** DATA TO EXAMINE **
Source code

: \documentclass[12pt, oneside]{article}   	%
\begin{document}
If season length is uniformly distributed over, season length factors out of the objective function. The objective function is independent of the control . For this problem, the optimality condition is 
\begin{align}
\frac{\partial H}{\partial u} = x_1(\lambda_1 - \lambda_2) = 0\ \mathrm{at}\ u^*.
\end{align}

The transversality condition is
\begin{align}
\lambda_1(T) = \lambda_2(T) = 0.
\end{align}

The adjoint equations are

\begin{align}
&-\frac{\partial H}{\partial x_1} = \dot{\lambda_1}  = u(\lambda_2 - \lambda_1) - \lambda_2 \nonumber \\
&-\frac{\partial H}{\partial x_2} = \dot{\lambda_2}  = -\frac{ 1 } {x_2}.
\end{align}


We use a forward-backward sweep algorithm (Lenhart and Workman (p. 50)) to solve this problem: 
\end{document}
...
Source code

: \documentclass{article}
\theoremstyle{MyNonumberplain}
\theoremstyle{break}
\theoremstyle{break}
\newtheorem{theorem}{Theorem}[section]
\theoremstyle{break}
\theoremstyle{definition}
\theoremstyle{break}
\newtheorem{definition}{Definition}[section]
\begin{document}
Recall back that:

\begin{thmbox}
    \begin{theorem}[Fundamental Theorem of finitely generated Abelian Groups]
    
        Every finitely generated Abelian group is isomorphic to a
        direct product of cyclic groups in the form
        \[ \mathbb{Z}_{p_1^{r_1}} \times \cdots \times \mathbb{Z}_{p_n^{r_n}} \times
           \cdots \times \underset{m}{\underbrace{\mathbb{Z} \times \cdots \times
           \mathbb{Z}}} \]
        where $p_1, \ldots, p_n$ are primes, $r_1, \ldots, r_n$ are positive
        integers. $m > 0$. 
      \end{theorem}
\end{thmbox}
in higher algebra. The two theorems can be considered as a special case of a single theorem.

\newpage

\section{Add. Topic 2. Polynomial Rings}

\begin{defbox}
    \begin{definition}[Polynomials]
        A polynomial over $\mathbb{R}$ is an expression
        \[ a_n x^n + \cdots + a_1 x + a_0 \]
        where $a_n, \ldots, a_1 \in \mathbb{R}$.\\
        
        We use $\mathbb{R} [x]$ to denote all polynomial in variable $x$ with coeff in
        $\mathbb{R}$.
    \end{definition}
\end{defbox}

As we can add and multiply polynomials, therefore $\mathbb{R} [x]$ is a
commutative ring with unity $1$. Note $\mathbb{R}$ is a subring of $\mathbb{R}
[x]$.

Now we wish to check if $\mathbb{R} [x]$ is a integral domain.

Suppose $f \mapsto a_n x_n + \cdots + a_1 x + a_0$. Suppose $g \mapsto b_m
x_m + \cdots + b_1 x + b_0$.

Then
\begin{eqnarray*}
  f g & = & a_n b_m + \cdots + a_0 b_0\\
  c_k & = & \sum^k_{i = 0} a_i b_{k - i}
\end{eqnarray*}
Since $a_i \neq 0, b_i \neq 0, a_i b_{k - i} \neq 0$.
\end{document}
==
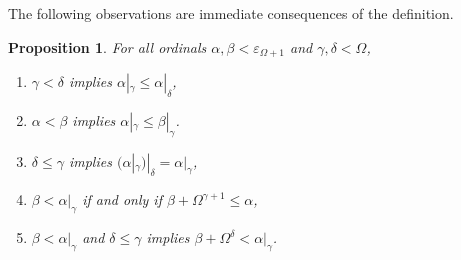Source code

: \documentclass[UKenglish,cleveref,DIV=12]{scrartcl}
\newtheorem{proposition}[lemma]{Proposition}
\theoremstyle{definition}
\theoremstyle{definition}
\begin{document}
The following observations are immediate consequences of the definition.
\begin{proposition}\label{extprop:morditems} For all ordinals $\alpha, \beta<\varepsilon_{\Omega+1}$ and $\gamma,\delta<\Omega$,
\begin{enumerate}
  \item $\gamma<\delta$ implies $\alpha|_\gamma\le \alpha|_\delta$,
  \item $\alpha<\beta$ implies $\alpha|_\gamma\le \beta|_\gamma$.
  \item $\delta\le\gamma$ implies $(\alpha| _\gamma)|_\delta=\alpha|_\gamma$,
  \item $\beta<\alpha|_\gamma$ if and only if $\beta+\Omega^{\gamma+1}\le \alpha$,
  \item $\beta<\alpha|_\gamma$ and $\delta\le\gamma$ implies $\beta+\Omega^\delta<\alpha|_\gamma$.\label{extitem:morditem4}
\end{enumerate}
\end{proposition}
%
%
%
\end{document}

** ACTIVITY **
Report every line of the data in which "where" appears.

** RESPONSE TO THE EXERCISE **
        where $p_1, \ldots, p_n$ are primes, $r_1, \ldots, r_n$ are positive
        where $a_n, \ldots, a_1 \in \mathbb{R}$.\\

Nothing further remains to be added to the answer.